Blood vessel-on-a-chip study reveals key proteins’ regulatory role in leaky vessels

in BME Spotlight Faculty, BME Spotlight-Research, MSE Spotlight Faculty, MSE Spotlight Research, NEWS

By Liz Sheeley

Blood vessels act as a transportation system, bringing and discarding molecules to and from each organ to keep the internal stability our bodies need. But during chronic disease, or even minor injury, blood vessels can be damaged enough to compromise vital organ function.

Professor Christopher Chen (BME, MSE), director of the Biological Design Center and associate faculty at the Wyss Institute at Harvard University, has now built a way to study blood vessel function in a way that closely mimics the real thing. Chen and his team created a 3-D blood vessel-on-a-chip model that can be used to understand what happens to vessels during injury on a molecular scale. “We hope to use these devices to learn more about how to keep vessels healthy, and about what goes awry in disease settings,” he said. Their model and findings are outlined in a paper published online in Proceedings of the National Academy of Sciences.

Scientists have long known that the endothelial cells that line the inside of blood vessels are the main regulators of the barrier in between the blood circulating within the vessels and the rest of the body. There are also supporting cells, called mural cells, which control vessel function, but simply have not been studied enough to understand their role in vessel barrier regulation.

When a part of the body is injured, the immune system kicks into high gear. Molecular signals are released that recruit certain cells and proteins to aid in the healing process. Those healing processes can cause inflammation, which can resolve itself after time, but not always. When the body sends out a signal that triggers inflammation, certain proteins are released that cause the blood vessel to lose its ability to act as a barrier. With chronic disease, such as liver cirrhosis, the blood vessels are constantly exposed to these proteins, and the loss of barrier function is prolonged. That constant disturbance can lead to significantly more harm, such as impaired blood flow to the injured area and ultimately tissue damage.

The 3-D blood vessel-on-a-chip has allowed Chen and the team to identify specific proteins that regulate vascular barrier function. The researchers studied three proteins–RhoA, Rac 1 and N-cadherin. It has already been well documented that during an inflammatory response, RhoA is activated, so this is where Chen started.

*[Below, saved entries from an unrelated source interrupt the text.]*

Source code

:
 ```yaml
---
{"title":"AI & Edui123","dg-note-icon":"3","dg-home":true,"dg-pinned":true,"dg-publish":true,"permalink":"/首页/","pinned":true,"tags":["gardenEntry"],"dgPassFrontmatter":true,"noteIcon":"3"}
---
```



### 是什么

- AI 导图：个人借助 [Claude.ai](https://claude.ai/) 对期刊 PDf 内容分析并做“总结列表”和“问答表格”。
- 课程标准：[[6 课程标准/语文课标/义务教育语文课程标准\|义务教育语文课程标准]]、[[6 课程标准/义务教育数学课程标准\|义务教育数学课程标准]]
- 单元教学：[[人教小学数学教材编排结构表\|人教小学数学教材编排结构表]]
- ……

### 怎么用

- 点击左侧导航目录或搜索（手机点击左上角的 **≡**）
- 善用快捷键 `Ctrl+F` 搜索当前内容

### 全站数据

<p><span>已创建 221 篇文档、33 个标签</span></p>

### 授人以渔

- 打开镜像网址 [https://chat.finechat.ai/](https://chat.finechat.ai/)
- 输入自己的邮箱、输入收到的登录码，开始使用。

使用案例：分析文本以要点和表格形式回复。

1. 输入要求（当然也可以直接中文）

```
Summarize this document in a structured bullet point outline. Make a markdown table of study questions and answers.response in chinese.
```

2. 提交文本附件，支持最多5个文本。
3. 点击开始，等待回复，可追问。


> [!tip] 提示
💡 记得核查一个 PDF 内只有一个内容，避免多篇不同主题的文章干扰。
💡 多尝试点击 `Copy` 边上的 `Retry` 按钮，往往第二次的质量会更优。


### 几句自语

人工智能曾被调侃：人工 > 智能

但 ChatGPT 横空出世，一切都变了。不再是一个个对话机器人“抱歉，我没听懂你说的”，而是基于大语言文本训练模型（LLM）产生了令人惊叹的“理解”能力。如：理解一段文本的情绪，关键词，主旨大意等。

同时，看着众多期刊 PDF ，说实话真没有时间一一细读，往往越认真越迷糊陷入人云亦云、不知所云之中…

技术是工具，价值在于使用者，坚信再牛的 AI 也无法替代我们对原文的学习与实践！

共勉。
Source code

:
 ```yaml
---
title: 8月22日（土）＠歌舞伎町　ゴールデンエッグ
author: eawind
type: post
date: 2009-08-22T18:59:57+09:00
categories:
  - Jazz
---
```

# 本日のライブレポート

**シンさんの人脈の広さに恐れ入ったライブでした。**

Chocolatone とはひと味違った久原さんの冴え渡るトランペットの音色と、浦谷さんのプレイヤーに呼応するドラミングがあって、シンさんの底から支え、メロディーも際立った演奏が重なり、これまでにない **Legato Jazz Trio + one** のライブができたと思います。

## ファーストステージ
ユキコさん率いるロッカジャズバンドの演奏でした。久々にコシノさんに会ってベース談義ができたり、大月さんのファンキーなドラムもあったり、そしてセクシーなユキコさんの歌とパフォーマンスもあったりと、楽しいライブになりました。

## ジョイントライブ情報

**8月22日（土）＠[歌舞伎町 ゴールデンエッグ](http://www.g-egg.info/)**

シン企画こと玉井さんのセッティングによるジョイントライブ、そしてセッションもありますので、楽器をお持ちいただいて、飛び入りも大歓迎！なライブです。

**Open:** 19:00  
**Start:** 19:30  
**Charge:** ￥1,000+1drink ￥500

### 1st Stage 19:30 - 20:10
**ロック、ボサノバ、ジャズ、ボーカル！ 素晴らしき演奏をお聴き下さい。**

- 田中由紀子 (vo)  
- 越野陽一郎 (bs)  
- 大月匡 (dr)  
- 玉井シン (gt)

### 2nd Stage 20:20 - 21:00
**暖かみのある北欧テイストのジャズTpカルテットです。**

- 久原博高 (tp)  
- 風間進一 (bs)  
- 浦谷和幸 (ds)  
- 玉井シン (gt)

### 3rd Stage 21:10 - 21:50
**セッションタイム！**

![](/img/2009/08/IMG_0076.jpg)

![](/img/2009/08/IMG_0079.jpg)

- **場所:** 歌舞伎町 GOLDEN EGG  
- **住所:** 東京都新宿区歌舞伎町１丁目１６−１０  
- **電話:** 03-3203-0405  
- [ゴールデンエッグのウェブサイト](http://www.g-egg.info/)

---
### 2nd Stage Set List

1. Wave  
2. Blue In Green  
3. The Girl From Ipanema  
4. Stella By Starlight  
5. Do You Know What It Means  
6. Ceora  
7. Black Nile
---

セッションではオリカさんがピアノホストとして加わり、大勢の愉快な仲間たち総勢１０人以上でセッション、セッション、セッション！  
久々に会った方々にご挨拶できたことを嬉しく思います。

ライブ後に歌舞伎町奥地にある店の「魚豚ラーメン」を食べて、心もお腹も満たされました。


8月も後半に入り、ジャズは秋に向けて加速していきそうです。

To study barrier function in the vessel-on-a-chip, the researchers introduced molecules that trigger an inflammatory response into the 3-D model. Then they could measure activity levels of specific proteins along with how penetrable the vessel became under inflammatory conditions. By measuring both the levels of activity of these three proteins and the vessel barrier function at the same time, they could gauge how each protein’s activity affected the barrier.

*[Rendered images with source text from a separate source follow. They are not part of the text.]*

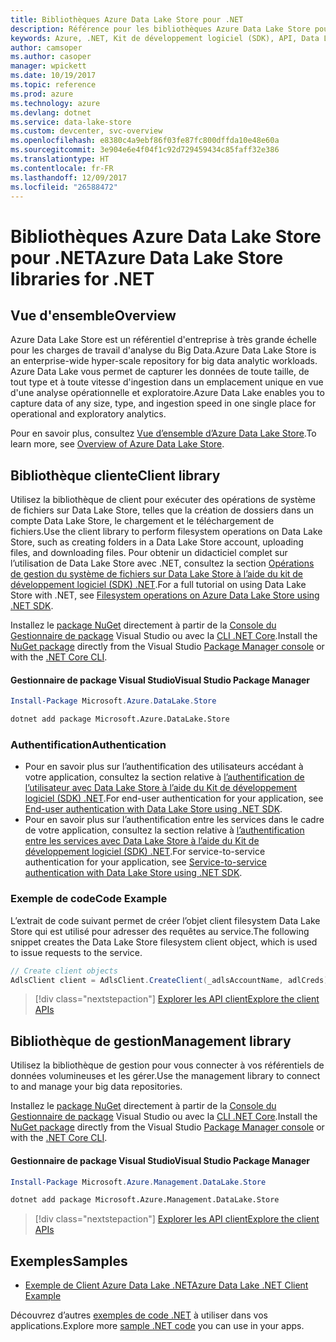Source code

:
```yaml
---
title: Bibliothèques Azure Data Lake Store pour .NET
description: Référence pour les bibliothèques Azure Data Lake Store pour .NET
keywords: Azure, .NET, Kit de développement logiciel (SDK), API, Data Lake Store
author: camsoper
ms.author: casoper
manager: wpickett
ms.date: 10/19/2017
ms.topic: reference
ms.prod: azure
ms.technology: azure
ms.devlang: dotnet
ms.service: data-lake-store
ms.custom: devcenter, svc-overview
ms.openlocfilehash: e8380c4a9ebf86f03fe87fc800dffda10e48e60a
ms.sourcegitcommit: 3e904e6e4f04f1c92d729459434c85faff32e386
ms.translationtype: HT
ms.contentlocale: fr-FR
ms.lasthandoff: 12/09/2017
ms.locfileid: "26588472"
---
```

# <a name="azure-data-lake-store-libraries-for-net"></a><span data-ttu-id="9aeb8-104">Bibliothèques Azure Data Lake Store pour .NET</span><span class="sxs-lookup"><span data-stu-id="9aeb8-104">Azure Data Lake Store libraries for .NET</span></span>

## <a name="overview"></a><span data-ttu-id="9aeb8-105">Vue d'ensemble</span><span class="sxs-lookup"><span data-stu-id="9aeb8-105">Overview</span></span>

<span data-ttu-id="9aeb8-106">Azure Data Lake Store est un référentiel d'entreprise à très grande échelle pour les charges de travail d'analyse du Big Data.</span><span class="sxs-lookup"><span data-stu-id="9aeb8-106">Azure Data Lake Store is an enterprise-wide hyper-scale repository for big data analytic workloads.</span></span> <span data-ttu-id="9aeb8-107">Azure Data Lake vous permet de capturer les données de toute taille, de tout type et à toute vitesse d'ingestion dans un emplacement unique en vue d'une analyse opérationnelle et exploratoire.</span><span class="sxs-lookup"><span data-stu-id="9aeb8-107">Azure Data Lake enables you to capture data of any size, type, and ingestion speed in one single place for operational and exploratory analytics.</span></span>

<span data-ttu-id="9aeb8-108">Pour en savoir plus, consultez [Vue d’ensemble d’Azure Data Lake Store](/azure/data-lake-store/data-lake-store-overview).</span><span class="sxs-lookup"><span data-stu-id="9aeb8-108">To learn more, see [Overview of Azure Data Lake Store](/azure/data-lake-store/data-lake-store-overview).</span></span>

## <a name="client-library"></a><span data-ttu-id="9aeb8-109">Bibliothèque cliente</span><span class="sxs-lookup"><span data-stu-id="9aeb8-109">Client library</span></span>

<span data-ttu-id="9aeb8-110">Utilisez la bibliothèque de client pour exécuter des opérations de système de fichiers sur Data Lake Store, telles que la création de dossiers dans un compte Data Lake Store, le chargement et le téléchargement de fichiers.</span><span class="sxs-lookup"><span data-stu-id="9aeb8-110">Use the client library to perform filesystem operations on Data Lake Store, such as creating folders in a Data Lake Store account, uploading files, and downloading files.</span></span>  <span data-ttu-id="9aeb8-111">Pour obtenir un didacticiel complet sur l’utilisation de Data Lake Store avec .NET, consultez la section [Opérations de gestion du système de fichiers sur Data Lake Store à l’aide du kit de développement logiciel (SDK) .NET](/azure/data-lake-store/data-lake-store-data-operations-net-sdk).</span><span class="sxs-lookup"><span data-stu-id="9aeb8-111">For a full tutorial on using Data Lake Store with .NET, see [Filesystem operations on Azure Data Lake Store using .NET SDK](/azure/data-lake-store/data-lake-store-data-operations-net-sdk).</span></span>

<span data-ttu-id="9aeb8-112">Installez le [package NuGet](https://www.nuget.org/packages/Microsoft.Azure.Management.DataLake.Store) directement à partir de la [Console du Gestionnaire de package][PackageManager] Visual Studio ou avec la [CLI .NET Core][DotNetCLI].</span><span class="sxs-lookup"><span data-stu-id="9aeb8-112">Install the [NuGet package](https://www.nuget.org/packages/Microsoft.Azure.Management.DataLake.Store) directly from the Visual Studio [Package Manager console][PackageManager] or with the [.NET Core CLI][DotNetCLI].</span></span>

#### <a name="visual-studio-package-manager"></a><span data-ttu-id="9aeb8-113">Gestionnaire de package Visual Studio</span><span class="sxs-lookup"><span data-stu-id="9aeb8-113">Visual Studio Package Manager</span></span>

```powershell
Install-Package Microsoft.Azure.DataLake.Store
```

```bash
dotnet add package Microsoft.Azure.DataLake.Store
```
### <a name="authentication"></a><span data-ttu-id="9aeb8-114">Authentification</span><span class="sxs-lookup"><span data-stu-id="9aeb8-114">Authentication</span></span>

* <span data-ttu-id="9aeb8-115">Pour en savoir plus sur l’authentification des utilisateurs accédant à votre application, consultez la section relative à [l’authentification de l’utilisateur avec Data Lake Store à l’aide du Kit de développement logiciel (SDK) .NET](/azure/data-lake-store/data-lake-store-end-user-authenticate-net-sdk).</span><span class="sxs-lookup"><span data-stu-id="9aeb8-115">For end-user authentication for your application, see [End-user authentication with Data Lake Store using .NET SDK](/azure/data-lake-store/data-lake-store-end-user-authenticate-net-sdk).</span></span>
* <span data-ttu-id="9aeb8-116">Pour en savoir plus sur l’authentification entre les services dans le cadre de votre application, consultez la section relative à [l’authentification entre les services avec Data Lake Store à l’aide du Kit de développement logiciel (SDK) .NET](/azure/data-lake-store/data-lake-store-service-to-service-authenticate-net-sdk).</span><span class="sxs-lookup"><span data-stu-id="9aeb8-116">For service-to-service authentication for your application, see [Service-to-service authentication with Data Lake Store using .NET SDK](/azure/data-lake-store/data-lake-store-service-to-service-authenticate-net-sdk).</span></span>

### <a name="code-example"></a><span data-ttu-id="9aeb8-117">Exemple de code</span><span class="sxs-lookup"><span data-stu-id="9aeb8-117">Code Example</span></span>

<span data-ttu-id="9aeb8-118">L’extrait de code suivant permet de créer l’objet client filesystem Data Lake Store qui est utilisé pour adresser des requêtes au service.</span><span class="sxs-lookup"><span data-stu-id="9aeb8-118">The following snippet creates the Data Lake Store filesystem client object, which is used to issue requests to the service.</span></span>

```csharp
// Create client objects
AdlsClient client = AdlsClient.CreateClient(_adlsAccountName, adlCreds);
```

> [!div class="nextstepaction"]
> [<span data-ttu-id="9aeb8-119">Explorer les API client</span><span class="sxs-lookup"><span data-stu-id="9aeb8-119">Explore the client APIs</span></span>](/dotnet/api/overview/azure/datalakestore/client)


## <a name="management-library"></a><span data-ttu-id="9aeb8-120">Bibliothèque de gestion</span><span class="sxs-lookup"><span data-stu-id="9aeb8-120">Management library</span></span>

<span data-ttu-id="9aeb8-121">Utilisez la bibliothèque de gestion pour vous connecter à vos référentiels de données volumineuses et les gérer.</span><span class="sxs-lookup"><span data-stu-id="9aeb8-121">Use the management library to connect to and manage your big data repositories.</span></span>

<span data-ttu-id="9aeb8-122">Installez le [package NuGet](https://www.nuget.org/packages/Microsoft.Azure.Management.DataLake.Store) directement à partir de la [Console du Gestionnaire de package][PackageManager] Visual Studio ou avec la [CLI .NET Core][DotNetCLI].</span><span class="sxs-lookup"><span data-stu-id="9aeb8-122">Install the [NuGet package](https://www.nuget.org/packages/Microsoft.Azure.Management.DataLake.Store) directly from the Visual Studio [Package Manager console][PackageManager] or with the [.NET Core CLI][DotNetCLI].</span></span>

#### <a name="visual-studio-package-manager"></a><span data-ttu-id="9aeb8-123">Gestionnaire de package Visual Studio</span><span class="sxs-lookup"><span data-stu-id="9aeb8-123">Visual Studio Package Manager</span></span>

```powershell
Install-Package Microsoft.Azure.Management.DataLake.Store
```

```bash
dotnet add package Microsoft.Azure.Management.DataLake.Store
```

> [!div class="nextstepaction"]
> [<span data-ttu-id="9aeb8-124">Explorer les API client</span><span class="sxs-lookup"><span data-stu-id="9aeb8-124">Explore the client APIs</span></span>](/dotnet/api/overview/azure/datalakestore/management)


## <a name="samples"></a><span data-ttu-id="9aeb8-125">Exemples</span><span class="sxs-lookup"><span data-stu-id="9aeb8-125">Samples</span></span>

* [<span data-ttu-id="9aeb8-126">Exemple de Client Azure Data Lake .NET</span><span class="sxs-lookup"><span data-stu-id="9aeb8-126">Azure Data Lake .NET Client Example</span></span>](https://azure.microsoft.com/en-us/resources/samples/data-lake-dotnet-client/)

<span data-ttu-id="9aeb8-127">Découvrez d’autres [exemples de code .NET](https://azure.microsoft.com/resources/samples/?platform=dotnet) à utiliser dans vos applications.</span><span class="sxs-lookup"><span data-stu-id="9aeb8-127">Explore more [sample .NET code](https://azure.microsoft.com/resources/samples/?platform=dotnet) you can use in your apps.</span></span>

[PackageManager]: https://docs.microsoft.com/nuget/tools/package-manager-console
[DotNetCLI]: https://docs.microsoft.com/dotnet/core/tools/dotnet-add-package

Blood vessel with no RhoA protein activity keeps its barrier function (left), but when the researchers activated RhoA only in the mural cells, barrier function was lost (right).
Blood vessel with no RhoA protein activity keeps its barrier function (left), but when the researchers activated RhoA only in the mural cells, barrier function was lost (right).

For example, once inflammation was triggered, RhoA’s activity levels increased, which resulted in a loss of barrier function; this was expected. To confirm their result, the researchers inhibited RhoA activity, and barrier function in the vessel was restored. However, when RhoA was targeted to activate only the mural cells, barrier function was lost.

Chen was able to show that a specific balance of these three proteins—RhoA, Rac 1 and N-cadherin—must be sustained in order to preserve the junction between endothelial cells and mural cells. Each one of these proteins plays a different role in maintaining vessel barrier function. Not only do they regulate the protective function endothelial cells provide, but they also affect mural cells—and furthermore regulate how both cell types interact with each other during inflammation. Previously, researchers had only been able to study how inflammation affects endothelial cells, and not how it affects mural cells. Their results suggest that leaky vessels are caused by a simple inflammatory response, and that they are not the result of complex signaling mechanisms that the literature currently deems the culprit.

Organs-on-a-chip are a cheap, efficient and accurate method to study what goes on in the body without using human test subjects. Now, with the 3-D blood vessel-on-a-chip, scientists in a laboratory can study cell-to-cell interactions in vasculature in the most lifelike setting yet.